Data extract:
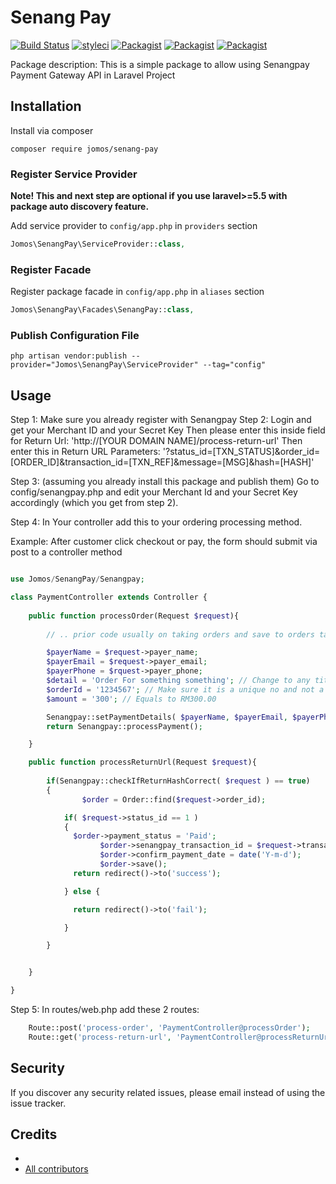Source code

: # Senang Pay

[![Build Status](https://travis-ci.org/jomos/senang-pay.svg?branch=master)](https://travis-ci.org/jomos/senang-pay)
[![styleci](https://styleci.io/repos/CHANGEME/shield)](https://styleci.io/repos/CHANGEME)
[![Packagist](https://img.shields.io/packagist/v/jomos/senang-pay.svg)](https://packagist.org/packages/jomos/senang-pay)
[![Packagist](https://poser.pugx.org/jomos/senang-pay/d/total.svg)](https://packagist.org/packages/jomos/senang-pay)
[![Packagist](https://img.shields.io/packagist/l/jomos/senang-pay.svg)](https://packagist.org/packages/jomos/senang-pay)

Package description: This is a simple package to allow using Senangpay Payment Gateway API in Laravel Project

## Installation

Install via composer
```
composer require jomos/senang-pay
```

### Register Service Provider

**Note! This and next step are optional if you use laravel>=5.5 with package
auto discovery feature.**

Add service provider to `config/app.php` in `providers` section
```php
Jomos\SenangPay\ServiceProvider::class,
```

### Register Facade

Register package facade in `config/app.php` in `aliases` section
```php
Jomos\SenangPay\Facades\SenangPay::class,
```

### Publish Configuration File

```
php artisan vendor:publish --provider="Jomos\SenangPay\ServiceProvider" --tag="config"
```

## Usage

Step 1: Make sure you already register with Senangpay
Step 2: Login and get your Merchant ID and your Secret Key
        Then please enter this inside field for Return Url:
        'http://[YOUR DOMAIN NAME]/process-return-url'
        Then enter this in Return URL Parameters:
        '?status_id=[TXN_STATUS]&order_id=[ORDER_ID]&transaction_id=[TXN_REF]&message=[MSG]&hash=[HASH]'

Step 3: (assuming you already install this package and publish them)
        Go to config/senangpay.php and edit your Merchant Id and your Secret Key accordingly (which you get from step 2).

Step 4: In Your controller add this to your ordering processing method.

Example: After customer click checkout or pay, the form should submit via post to a controller method

```php

use Jomos/SenangPay/Senangpay;

class PaymentController extends Controller {
    
    public function processOrder(Request $request){
    
        // .. prior code usually on taking orders and save to orders table

        $payerName = $request->payer_name;
        $payerEmail = $request->payer_email; 
        $payerPhone = $rquest->payer_phone;
        $detail = 'Order For something something'; // Change to any title of this order
        $orderId = '1234567'; // Make sure it is a unique no and not a running number that payer can guest.
        $amount = '300'; // Equals to RM300.00

        Senangpay::setPaymentDetails( $payerName, $payerEmail, $payerPhone, $detail, $orderId, $amount );
        return Senangpay::processPayment();

    }

    public function processReturnUrl(Request $request){
    
        if(Senangpay::checkIfReturnHashCorrect( $request ) == true)
        {
		        $order = Order::find($request->order_id);

            if( $request->status_id == 1 )
            {
              $order->payment_status = 'Paid';
                    $order->senangpay_transaction_id = $request->transaction_id;
                    $order->confirm_payment_date = date('Y-m-d');
                    $order->save();
              return redirect()->to('success');

            } else {

              return redirect()->to('fail');

            }

        }


    }

}

```

Step 5: In routes/web.php add these 2 routes:

```php
    Route::post('process-order', 'PaymentController@processOrder');
    Route::get('process-return-url', 'PaymentController@processReturnUrl');

```

## Security

If you discover any security related issues, please email 
instead of using the issue tracker.

## Credits

- [](https://github.com/jomos/senang-pay)
- [All contributors](https://github.com/jomos/senang-pay/graphs/contributors)
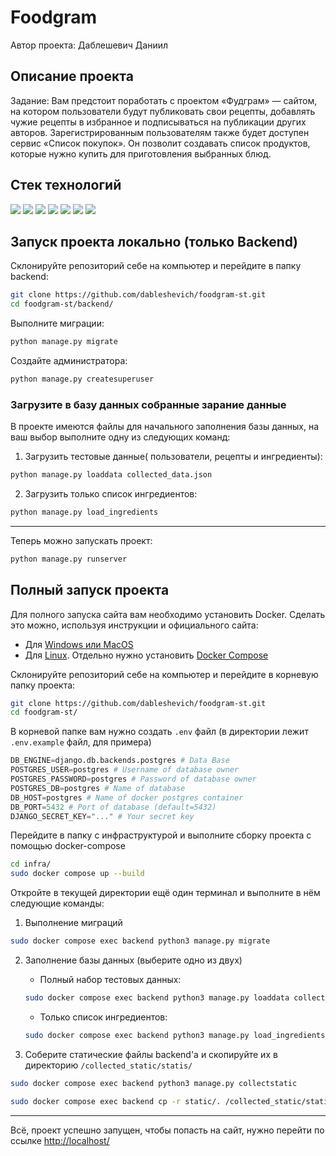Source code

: # Foodgram
Автор проекта: Даблешевич Даниил
## Описание проекта
Задание: Вам предстоит поработать с проектом «Фудграм» — сайтом, на котором пользователи будут публиковать свои рецепты, добавлять чужие рецепты в избранное и подписываться на публикации других авторов. Зарегистрированным пользователям также будет доступен сервис «Список покупок». Он позволит создавать список продуктов, которые нужно купить для приготовления выбранных блюд.

## Стек технологий
<img src="https://img.shields.io/badge/Python-3776AB?style=for-the-badge&logo=Python&logoColor=ffffff"/>
<img src="https://img.shields.io/badge/REACT-61DAFB?style=for-the-badge&logo=REACT&logoColor=000000"/>
<img src="https://img.shields.io/badge/Django-092E20?style=for-the-badge&logo=django&logoColor=ffffff"/>
<img src="https://img.shields.io/badge/PostgreSQL-4169E1?style=for-the-badge&logo=PostgreSQL&logoColor=ffffff"/>
<img src="https://img.shields.io/badge/NGINX-009639?style=for-the-badge&logo=Nginx&logoColor=ffffff"/>
<img src="https://img.shields.io/badge/Docker-2496ED?style=for-the-badge&logo=Docker&logoColor=ffffff"/>
<img src="https://img.shields.io/badge/Git Actions-2088FF?style=for-the-badge&logo=githubactions&logoColor=ffffff"/>

## Запуск проекта локально (только Backend)

Склонируйте репозиторий себе на компьютер и перейдите в папку backend:
``` bash
git clone https://github.com/dableshevich/foodgram-st.git
cd foodgram-st/backend/
```

Выполните миграции:
``` BASH
python manage.py migrate
```
Создайте администратора:
``` BASH
python manage.py createsuperuser
```

### Загрузите в базу данных собранные зарание данные
В проекте имеются файлы для начального заполнения базы данных, на ваш выбор выполните одну из следующих команд:
1) Загрузить тестовые данные( пользователи, рецепты и ингредиенты):
``` BASH
python manage.py loaddata collected_data.json
```
2) Загрузить только список ингредиентов:
``` BASH
python manage.py load_ingredients
```
---
Теперь можно запускать проект:
``` BASH
python manage.py runserver
```
## Полный запуск проекта
Для полного запуска сайта вам необходимо установить Docker. Сделать это можно, используя инструкции и официального сайта:
- Для [Windows или MacOS](https://www.docker.com/products/docker-desktop/)
- Для [Linux](https://docs.docker.com/engine/install/ubuntu/). Отдельно нужно установить [Docker Compose](https://docs.docker.com/compose/install/)


Склонируйте репозиторий себе на компьютер и перейдите в корневую папку проекта:
``` bash
git clone https://github.com/dableshevich/foodgram-st.git
cd foodgram-st/
```

В корневой папке вам нужно создать `.env` файл (в директории лежит `.env.example` файл, для примера)
``` python
DB_ENGINE=django.db.backends.postgres # Data Base
POSTGRES_USER=postgres # Username of database owner
POSTGRES_PASSWORD=postgres # Password of database owner
POSTGRES_DB=postgres # Name of database
DB_HOST=postgres # Name of docker postgres container
DB_PORT=5432 # Port of database (default=5432)
DJANGO_SECRET_KEY="..." # Your secret key
```

Перейдите в папку с инфраструктурой и выполните сборку проекта с помощью docker-compose
``` bash
cd infra/
sudo docker compose up --build
```

Откройте в текущей директории ещё один терминал и выполните в нём следующие команды:
1) Выполнение миграций
``` bash
sudo docker compose exec backend python3 manage.py migrate
```
2) Заполнение базы данных (выберите одно из двух)
    - Полный набор тестовых данных:
    ``` BASH
    sudo docker compose exec backend python3 manage.py loaddata collected_data.json              
    ```
    - Только список ингредиентов:
    ``` BASH
    sudo docker compose exec backend python3 manage.py load_ingredients
    ```

3) Соберите статические файлы backend'а и скопируйте их в директорию `/collected_static/statis/`
``` BASH
sudo docker compose exec backend python3 manage.py collectstatic
```
``` BASH
sudo docker compose exec backend cp -r static/. /collected_static/static/
```
---
Всё, проект успешно запущен, чтобы попасть на сайт, нужно перейти по ссылке [http://localhost/](http://localhost/)
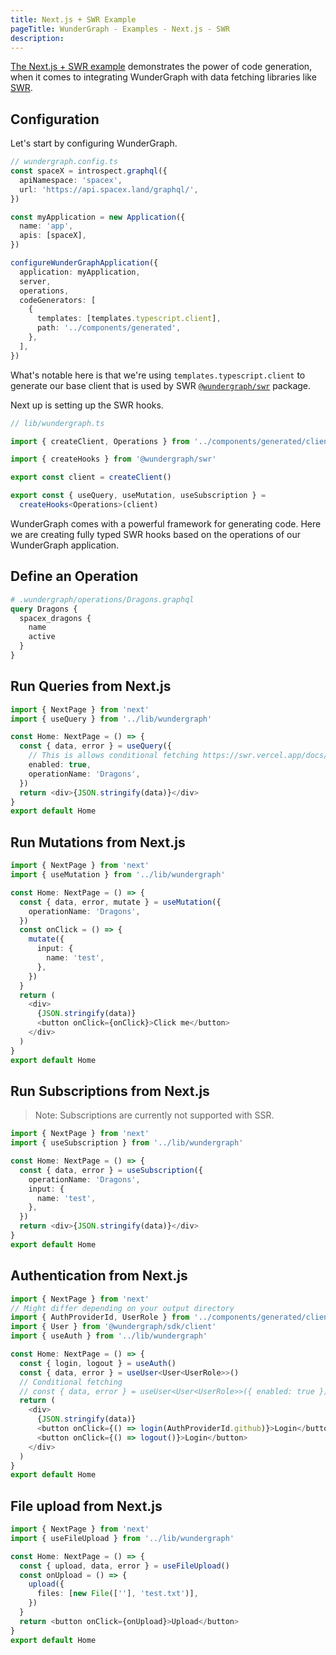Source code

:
 ```yaml
---
title: Next.js + SWR Example
pageTitle: WunderGraph - Examples - Next.js - SWR
description:
---
```


[The Next.js + SWR example](https://github.com/wundergraph/wundergraph/tree/main/examples/nextjs-swr) demonstrates the power of
code generation,
when it comes to integrating WunderGraph with data fetching libraries like [SWR](https://swr.vercel.app/).

## Configuration

Let's start by configuring WunderGraph.

```typescript
// wundergraph.config.ts
const spaceX = introspect.graphql({
  apiNamespace: 'spacex',
  url: 'https://api.spacex.land/graphql/',
})

const myApplication = new Application({
  name: 'app',
  apis: [spaceX],
})

configureWunderGraphApplication({
  application: myApplication,
  server,
  operations,
  codeGenerators: [
    {
      templates: [templates.typescript.client],
      path: '../components/generated',
    },
  ],
})
```

What's notable here is that we're using `templates.typescript.client` to generate our base client that is used by SWR [`@wundergraph/swr`](https://github.com/wundergraph/wundergraph/tree/main/packages/swr) package.

Next up is setting up the SWR hooks.

```ts
// lib/wundergraph.ts

import { createClient, Operations } from '../components/generated/client'

import { createHooks } from '@wundergraph/swr'

export const client = createClient()

export const { useQuery, useMutation, useSubscription } =
  createHooks<Operations>(client)
```

WunderGraph comes with a powerful framework for generating code.
Here we are creating fully typed SWR hooks based on the operations of our WunderGraph application.

## Define an Operation

```graphql
# .wundergraph/operations/Dragons.graphql
query Dragons {
  spacex_dragons {
    name
    active
  }
}
```

## Run Queries from Next.js

```typescript
import { NextPage } from 'next'
import { useQuery } from '../lib/wundergraph'

const Home: NextPage = () => {
  const { data, error } = useQuery({
    // This is allows conditional fetching https://swr.vercel.app/docs/conditional-fetching
    enabled: true,
    operationName: 'Dragons',
  })
  return <div>{JSON.stringify(data)}</div>
}
export default Home
```

## Run Mutations from Next.js

```typescript
import { NextPage } from 'next'
import { useMutation } from '../lib/wundergraph'

const Home: NextPage = () => {
  const { data, error, mutate } = useMutation({
    operationName: 'Dragons',
  })
  const onClick = () => {
    mutate({
      input: {
        name: 'test',
      },
    })
  }
  return (
    <div>
      {JSON.stringify(data)}
      <button onClick={onClick}>Click me</button>
    </div>
  )
}
export default Home
```

## Run Subscriptions from Next.js

> Note: Subscriptions are currently not supported with SSR.

```typescript
import { NextPage } from 'next'
import { useSubscription } from '../lib/wundergraph'

const Home: NextPage = () => {
  const { data, error } = useSubscription({
    operationName: 'Dragons',
    input: {
      name: 'test',
    },
  })
  return <div>{JSON.stringify(data)}</div>
}
export default Home
```

## Authentication from Next.js

```typescript
import { NextPage } from 'next'
// Might differ depending on your output directory
import { AuthProviderId, UserRole } from '../components/generated/client'
import { User } from '@wundergraph/sdk/client'
import { useAuth } from '../lib/wundergraph'

const Home: NextPage = () => {
  const { login, logout } = useAuth()
  const { data, error } = useUser<User<UserRole>>()
  // Conditional fetching
  // const { data, error } = useUser<User<UserRole>>({ enabled: true });
  return (
    <div>
      {JSON.stringify(data)}
      <button onClick={() => login(AuthProviderId.github)}>Login</button>
      <button onClick={() => logout()}>Login</button>
    </div>
  )
}
export default Home
```

## File upload from Next.js

```typescript
import { NextPage } from 'next'
import { useFileUpload } from '../lib/wundergraph'

const Home: NextPage = () => {
  const { upload, data, error } = useFileUpload()
  const onUpload = () => {
    upload({
      files: [new File([''], 'test.txt')],
    })
  }
  return <button onClick={onUpload}>Upload</button>
}
export default Home
```
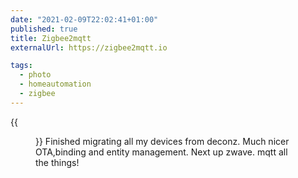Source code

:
 ```yaml
---
date: "2021-02-09T22:02:41+01:00"
published: true
title: Zigbee2mqtt
externalUrl: https://zigbee2mqtt.io

tags:
  - photo
  - homeautomation
  - zigbee
---
```


{{<figure alt="Zigbee2mqtt" src="/images/2021-02-09-Zigbee2mqtt.jpg" width="1280">}}
Finished migrating all my devices from deconz. Much nicer OTA,binding and entity management. Next up zwave. mqtt all the things!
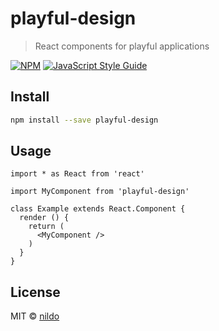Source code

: # playful-design

> React components for playful applications

[![NPM](https://img.shields.io/npm/v/playful-design.svg)](https://www.npmjs.com/package/playful-design) [![JavaScript Style Guide](https://img.shields.io/badge/code_style-standard-brightgreen.svg)](https://standardjs.com)

## Install

```bash
npm install --save playful-design
```

## Usage

```tsx
import * as React from 'react'

import MyComponent from 'playful-design'

class Example extends React.Component {
  render () {
    return (
      <MyComponent />
    )
  }
}
```

## License

MIT © [nildo](https://github.com/nildo)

Task:
Wherever a line in the listing contains the word "extends", copy that line out.

Result:
class PaymentController extends Controller {
class Example extends React.Component {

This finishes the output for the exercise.